AlleyOop Since: Oct, 2010
3rd Jun, 2023 08:31:41 PM

In that case, I can help rewrite the Steve Rogers example, as it's unpopular enough that even recently we had plenty of people in the forums go in great detail about why they felt it was derailing.

How does this sound?

  • Avengers: Endgame - or more specifically, the plot point of Steve Rogers deciding he'd rather stay in the past - is infamously one of the most divisive aspects of the film in part due to how it came off as an example of this. Many fans felt that his subplot in this film about his overwhelming desire to reunite with Peggy is a hasty about-face after previous films placed a lot of emphasis on his desire to adjust to the modern era and his efforts at finding a Second Love in Sharon Carter, who is inexplicably absent from the film, and after every past appearance of his focused on his efforts to rescue and help his best friend Bucky, whereas in this film he makes the decision to leave the now-heartbroken Bucky completely offscreen.

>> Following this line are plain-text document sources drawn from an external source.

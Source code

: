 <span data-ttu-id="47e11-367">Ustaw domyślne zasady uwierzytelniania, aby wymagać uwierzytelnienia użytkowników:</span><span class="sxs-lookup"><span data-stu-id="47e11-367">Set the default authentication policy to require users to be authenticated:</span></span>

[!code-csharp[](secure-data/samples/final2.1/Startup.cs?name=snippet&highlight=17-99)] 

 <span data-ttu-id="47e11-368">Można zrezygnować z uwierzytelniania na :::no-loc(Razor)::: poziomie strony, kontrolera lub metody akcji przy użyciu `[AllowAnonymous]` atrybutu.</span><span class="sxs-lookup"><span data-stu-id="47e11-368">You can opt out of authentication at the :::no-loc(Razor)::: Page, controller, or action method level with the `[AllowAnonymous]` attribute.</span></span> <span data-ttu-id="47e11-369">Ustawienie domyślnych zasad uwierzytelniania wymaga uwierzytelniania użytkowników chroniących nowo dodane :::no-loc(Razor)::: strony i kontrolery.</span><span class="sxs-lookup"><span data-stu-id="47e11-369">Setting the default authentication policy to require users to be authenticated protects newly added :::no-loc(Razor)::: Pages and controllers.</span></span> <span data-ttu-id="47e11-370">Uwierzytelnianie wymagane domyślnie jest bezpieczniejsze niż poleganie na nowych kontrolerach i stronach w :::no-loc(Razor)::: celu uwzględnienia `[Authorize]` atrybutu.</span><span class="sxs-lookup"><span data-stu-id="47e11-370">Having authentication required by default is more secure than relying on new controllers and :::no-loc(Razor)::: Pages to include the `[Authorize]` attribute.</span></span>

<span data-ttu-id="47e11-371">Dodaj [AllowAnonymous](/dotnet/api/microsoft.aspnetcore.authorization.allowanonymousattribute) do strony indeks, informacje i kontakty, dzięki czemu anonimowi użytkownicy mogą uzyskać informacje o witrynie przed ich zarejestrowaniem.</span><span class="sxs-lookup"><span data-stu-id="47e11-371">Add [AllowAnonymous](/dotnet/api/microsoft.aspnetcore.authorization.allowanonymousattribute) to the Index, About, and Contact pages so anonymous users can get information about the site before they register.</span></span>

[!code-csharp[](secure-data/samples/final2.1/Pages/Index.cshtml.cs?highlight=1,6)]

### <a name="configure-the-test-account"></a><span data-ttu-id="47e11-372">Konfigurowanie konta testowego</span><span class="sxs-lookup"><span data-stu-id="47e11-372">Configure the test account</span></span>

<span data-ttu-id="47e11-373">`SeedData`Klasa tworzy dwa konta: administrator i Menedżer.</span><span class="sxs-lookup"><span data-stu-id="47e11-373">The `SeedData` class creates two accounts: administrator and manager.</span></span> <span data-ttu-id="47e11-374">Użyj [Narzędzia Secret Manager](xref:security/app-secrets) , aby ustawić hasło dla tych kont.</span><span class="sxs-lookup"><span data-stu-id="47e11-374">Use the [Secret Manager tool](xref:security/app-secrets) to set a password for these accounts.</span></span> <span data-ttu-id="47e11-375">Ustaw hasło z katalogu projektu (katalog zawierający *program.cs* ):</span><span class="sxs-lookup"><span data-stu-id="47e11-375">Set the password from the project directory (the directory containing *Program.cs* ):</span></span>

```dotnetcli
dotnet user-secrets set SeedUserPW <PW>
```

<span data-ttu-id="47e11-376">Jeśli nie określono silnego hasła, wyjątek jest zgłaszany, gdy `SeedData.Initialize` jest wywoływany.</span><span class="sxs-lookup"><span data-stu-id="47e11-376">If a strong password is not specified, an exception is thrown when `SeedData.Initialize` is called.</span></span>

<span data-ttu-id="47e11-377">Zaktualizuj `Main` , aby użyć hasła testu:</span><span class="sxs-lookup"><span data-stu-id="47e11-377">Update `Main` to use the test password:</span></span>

While there is a fair amount of serious speculation, in fact a lot more than the usual shipper whinging, that the change was a result of Disney having a Gay Panic because too many people saw Steve Rogers as Ambiguously Bi, and Character Derailment is an Audience Reaction IIRC, I'm not sure if I should bring that up somewhere or if it's too speculative and inviting of vandalism or defensive editing.

Edit: Alright, done and cited.

Edited by AlleyOop
Ferot_Dreadnaught Since: Mar, 2015
3rd Jun, 2023 08:59:42 PM

^That looks good. Go ahead and add.

nrjxll Since: Nov, 2010
3rd Jun, 2023 10:20:14 PM

Frankly, I still think the example should be cut on the grounds of it being more of a Broken Base than a dominant fan consensus, although I avoid fandom circles in general and am just going on what I've seen on TV Tropes itself. (I mean, even the rewritten version's calling it 'divisive').

Edited by nrjxll
Ferot_Dreadnaught Since: Mar, 2015
3rd Jun, 2023 11:40:54 PM

CD states it doesn't have to be badly received, and other audience reactions (like Unintentionally Unsympathetic) allow Broken Base as opposed to just widespread opinions.

I asked cleanup on if CD needs more than BB on the matter to count. But if we need to quantity amounts of dislike/lack widely accepted distinction from other character change tropes combined with Ass Pull than that's when I'd say it get's too contentious to be worth keeping (like what happened to Idiot Plot).

nrjxll Since: Nov, 2010
4th Jun, 2023 12:46:04 AM

But I mean, it's already that in literally all usage I've ever seen. Bringing that part to the cleanup thread, because it does not seem okay.